◆ **Problem to work on**
Beginning with the line below that contains "This thesis focuses" and ending with the line that contains "This comes at", copy every line exactly. Copy nothing else.

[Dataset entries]

- - - -

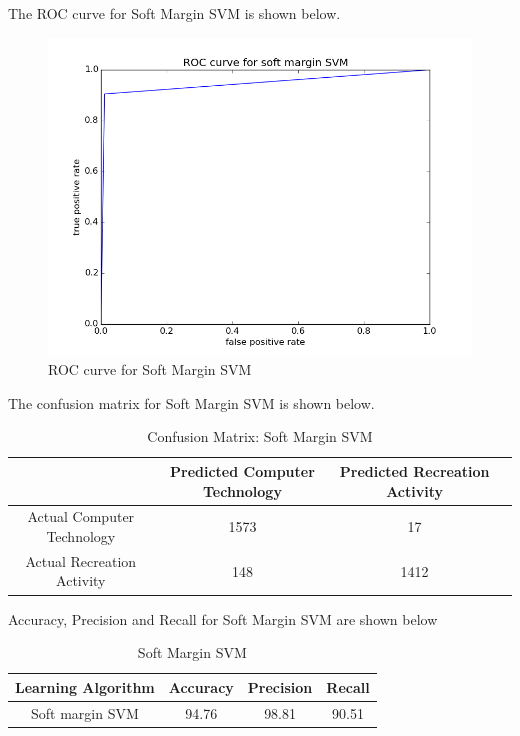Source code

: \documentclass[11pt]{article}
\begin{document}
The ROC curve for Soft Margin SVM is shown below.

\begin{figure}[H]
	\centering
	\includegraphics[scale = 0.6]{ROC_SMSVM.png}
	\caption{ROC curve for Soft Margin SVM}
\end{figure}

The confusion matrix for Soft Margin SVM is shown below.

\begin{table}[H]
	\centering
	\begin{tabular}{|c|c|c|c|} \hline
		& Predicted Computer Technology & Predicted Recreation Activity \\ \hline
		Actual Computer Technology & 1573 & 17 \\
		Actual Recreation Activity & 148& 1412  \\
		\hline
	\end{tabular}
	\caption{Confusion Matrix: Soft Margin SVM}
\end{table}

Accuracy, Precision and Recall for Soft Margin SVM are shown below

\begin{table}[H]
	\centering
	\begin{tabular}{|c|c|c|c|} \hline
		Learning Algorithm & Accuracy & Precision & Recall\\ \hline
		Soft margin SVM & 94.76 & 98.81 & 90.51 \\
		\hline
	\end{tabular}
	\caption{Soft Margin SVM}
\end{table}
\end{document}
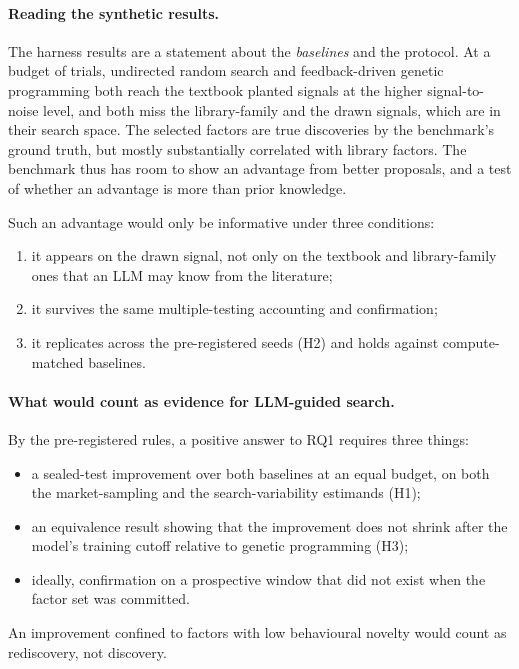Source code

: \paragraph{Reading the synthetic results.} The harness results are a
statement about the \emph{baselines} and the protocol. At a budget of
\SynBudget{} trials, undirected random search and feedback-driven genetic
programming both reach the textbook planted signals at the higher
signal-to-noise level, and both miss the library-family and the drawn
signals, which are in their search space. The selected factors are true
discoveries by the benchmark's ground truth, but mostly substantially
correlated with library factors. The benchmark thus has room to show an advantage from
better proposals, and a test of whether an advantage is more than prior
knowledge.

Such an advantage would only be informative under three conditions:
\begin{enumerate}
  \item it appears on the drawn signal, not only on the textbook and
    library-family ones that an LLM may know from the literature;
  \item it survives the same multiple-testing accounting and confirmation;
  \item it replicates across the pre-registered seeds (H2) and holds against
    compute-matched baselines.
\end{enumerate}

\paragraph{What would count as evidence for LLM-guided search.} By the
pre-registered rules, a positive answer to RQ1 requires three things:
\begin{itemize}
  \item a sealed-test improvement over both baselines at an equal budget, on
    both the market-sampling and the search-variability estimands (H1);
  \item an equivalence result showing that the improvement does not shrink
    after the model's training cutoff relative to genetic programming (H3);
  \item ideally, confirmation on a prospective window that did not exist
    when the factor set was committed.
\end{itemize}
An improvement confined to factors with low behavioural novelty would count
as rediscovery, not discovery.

- - - -

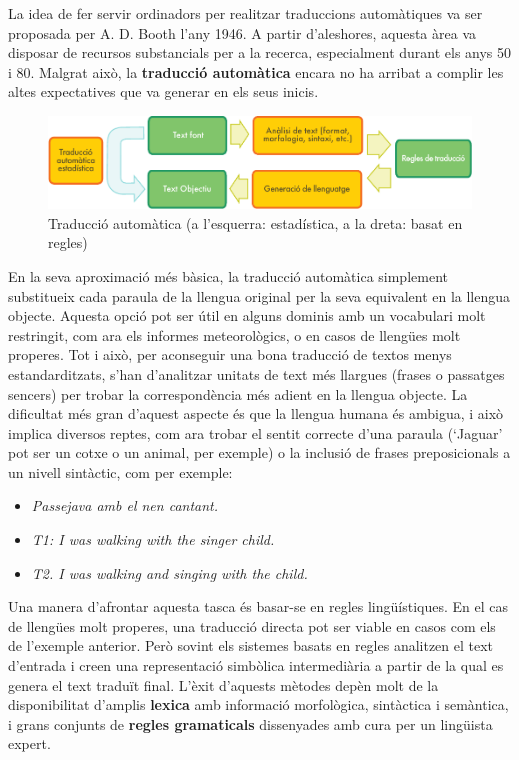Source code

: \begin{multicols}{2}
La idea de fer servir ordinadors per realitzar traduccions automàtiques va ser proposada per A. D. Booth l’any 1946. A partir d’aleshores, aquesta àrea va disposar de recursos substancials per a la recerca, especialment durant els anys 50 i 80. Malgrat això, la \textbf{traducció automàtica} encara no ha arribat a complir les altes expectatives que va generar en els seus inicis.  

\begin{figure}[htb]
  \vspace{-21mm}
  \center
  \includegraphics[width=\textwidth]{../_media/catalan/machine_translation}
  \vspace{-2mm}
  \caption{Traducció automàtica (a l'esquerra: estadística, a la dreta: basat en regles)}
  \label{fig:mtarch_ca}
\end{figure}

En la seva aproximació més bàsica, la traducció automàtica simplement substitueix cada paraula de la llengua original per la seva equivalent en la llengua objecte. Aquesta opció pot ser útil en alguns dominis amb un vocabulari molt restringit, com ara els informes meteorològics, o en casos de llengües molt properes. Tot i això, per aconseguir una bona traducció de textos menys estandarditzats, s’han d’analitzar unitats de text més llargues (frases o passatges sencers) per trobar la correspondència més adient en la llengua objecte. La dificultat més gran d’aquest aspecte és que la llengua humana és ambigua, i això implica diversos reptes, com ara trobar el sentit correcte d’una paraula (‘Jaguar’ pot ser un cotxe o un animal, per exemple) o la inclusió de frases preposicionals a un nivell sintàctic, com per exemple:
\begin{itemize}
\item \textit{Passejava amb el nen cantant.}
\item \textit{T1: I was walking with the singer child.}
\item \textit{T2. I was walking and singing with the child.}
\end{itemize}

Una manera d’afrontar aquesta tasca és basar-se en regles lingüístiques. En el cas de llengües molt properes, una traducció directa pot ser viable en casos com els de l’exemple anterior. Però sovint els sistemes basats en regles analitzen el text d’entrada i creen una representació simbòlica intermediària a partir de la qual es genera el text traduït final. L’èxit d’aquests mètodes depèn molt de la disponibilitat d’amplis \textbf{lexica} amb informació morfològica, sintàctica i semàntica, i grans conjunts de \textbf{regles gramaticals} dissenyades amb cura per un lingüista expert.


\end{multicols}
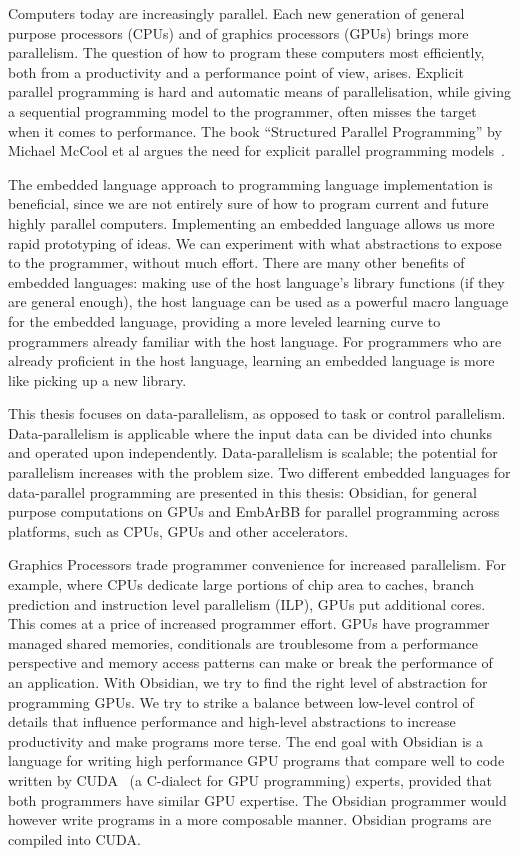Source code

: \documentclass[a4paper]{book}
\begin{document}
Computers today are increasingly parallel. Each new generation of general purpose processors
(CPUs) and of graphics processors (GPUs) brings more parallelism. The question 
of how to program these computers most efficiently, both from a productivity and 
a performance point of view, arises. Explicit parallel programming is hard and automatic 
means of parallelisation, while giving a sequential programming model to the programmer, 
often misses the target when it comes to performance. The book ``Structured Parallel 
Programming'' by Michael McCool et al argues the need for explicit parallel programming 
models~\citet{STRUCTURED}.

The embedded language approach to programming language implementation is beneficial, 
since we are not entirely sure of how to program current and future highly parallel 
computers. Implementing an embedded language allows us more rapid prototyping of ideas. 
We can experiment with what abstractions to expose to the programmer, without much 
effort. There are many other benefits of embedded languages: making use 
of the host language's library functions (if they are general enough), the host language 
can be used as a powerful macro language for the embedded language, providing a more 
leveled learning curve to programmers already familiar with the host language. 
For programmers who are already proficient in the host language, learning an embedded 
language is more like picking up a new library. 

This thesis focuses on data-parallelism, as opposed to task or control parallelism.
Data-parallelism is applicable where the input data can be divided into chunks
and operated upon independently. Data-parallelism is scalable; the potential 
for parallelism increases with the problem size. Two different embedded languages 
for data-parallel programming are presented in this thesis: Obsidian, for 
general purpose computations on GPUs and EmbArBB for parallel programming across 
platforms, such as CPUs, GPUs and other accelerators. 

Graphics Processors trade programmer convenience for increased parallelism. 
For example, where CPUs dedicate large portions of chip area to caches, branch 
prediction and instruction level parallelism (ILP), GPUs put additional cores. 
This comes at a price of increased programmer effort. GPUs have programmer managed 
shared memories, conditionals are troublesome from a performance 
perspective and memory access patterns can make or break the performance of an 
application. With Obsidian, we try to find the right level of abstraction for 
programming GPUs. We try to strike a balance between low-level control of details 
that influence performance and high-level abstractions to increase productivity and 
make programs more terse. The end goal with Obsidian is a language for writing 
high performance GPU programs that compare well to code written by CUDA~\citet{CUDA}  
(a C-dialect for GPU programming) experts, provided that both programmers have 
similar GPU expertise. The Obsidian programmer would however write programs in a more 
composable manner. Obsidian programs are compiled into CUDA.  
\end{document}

- - - -

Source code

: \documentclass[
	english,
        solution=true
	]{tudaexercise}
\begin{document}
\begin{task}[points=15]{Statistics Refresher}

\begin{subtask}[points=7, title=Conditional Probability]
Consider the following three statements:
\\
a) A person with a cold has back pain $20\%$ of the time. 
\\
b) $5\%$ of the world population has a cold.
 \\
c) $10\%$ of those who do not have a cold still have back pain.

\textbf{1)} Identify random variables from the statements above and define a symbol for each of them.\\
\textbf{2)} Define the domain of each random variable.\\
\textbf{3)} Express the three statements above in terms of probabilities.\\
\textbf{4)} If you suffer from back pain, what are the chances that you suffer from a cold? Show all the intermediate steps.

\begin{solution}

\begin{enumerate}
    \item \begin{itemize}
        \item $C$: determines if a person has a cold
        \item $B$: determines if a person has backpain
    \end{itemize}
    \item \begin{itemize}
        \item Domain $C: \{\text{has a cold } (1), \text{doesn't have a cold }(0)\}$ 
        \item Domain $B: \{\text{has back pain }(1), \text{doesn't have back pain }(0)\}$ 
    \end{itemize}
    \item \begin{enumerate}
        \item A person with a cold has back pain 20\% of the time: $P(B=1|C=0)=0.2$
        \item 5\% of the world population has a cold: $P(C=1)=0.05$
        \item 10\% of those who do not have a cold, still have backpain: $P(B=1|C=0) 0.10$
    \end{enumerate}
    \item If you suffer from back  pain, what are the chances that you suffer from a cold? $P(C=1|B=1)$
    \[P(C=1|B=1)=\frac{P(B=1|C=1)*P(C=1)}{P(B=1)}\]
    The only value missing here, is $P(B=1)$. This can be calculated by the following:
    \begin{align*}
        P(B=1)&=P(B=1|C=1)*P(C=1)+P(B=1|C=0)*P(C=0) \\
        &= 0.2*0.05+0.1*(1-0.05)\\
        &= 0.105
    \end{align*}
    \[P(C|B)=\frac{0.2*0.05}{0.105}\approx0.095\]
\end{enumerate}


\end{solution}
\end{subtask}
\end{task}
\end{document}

- - - -

◆ **Output below**
This thesis focuses on data-parallelism, as opposed to task or control parallelism.
Data-parallelism is applicable where the input data can be divided into chunks
and operated upon independently. Data-parallelism is scalable; the potential 
for parallelism increases with the problem size. Two different embedded languages 
for data-parallel programming are presented in this thesis: Obsidian, for 
general purpose computations on GPUs and EmbArBB for parallel programming across 
platforms, such as CPUs, GPUs and other accelerators. 

Graphics Processors trade programmer convenience for increased parallelism. 
For example, where CPUs dedicate large portions of chip area to caches, branch 
prediction and instruction level parallelism (ILP), GPUs put additional cores. 
This comes at a price of increased programmer effort. GPUs have programmer managed 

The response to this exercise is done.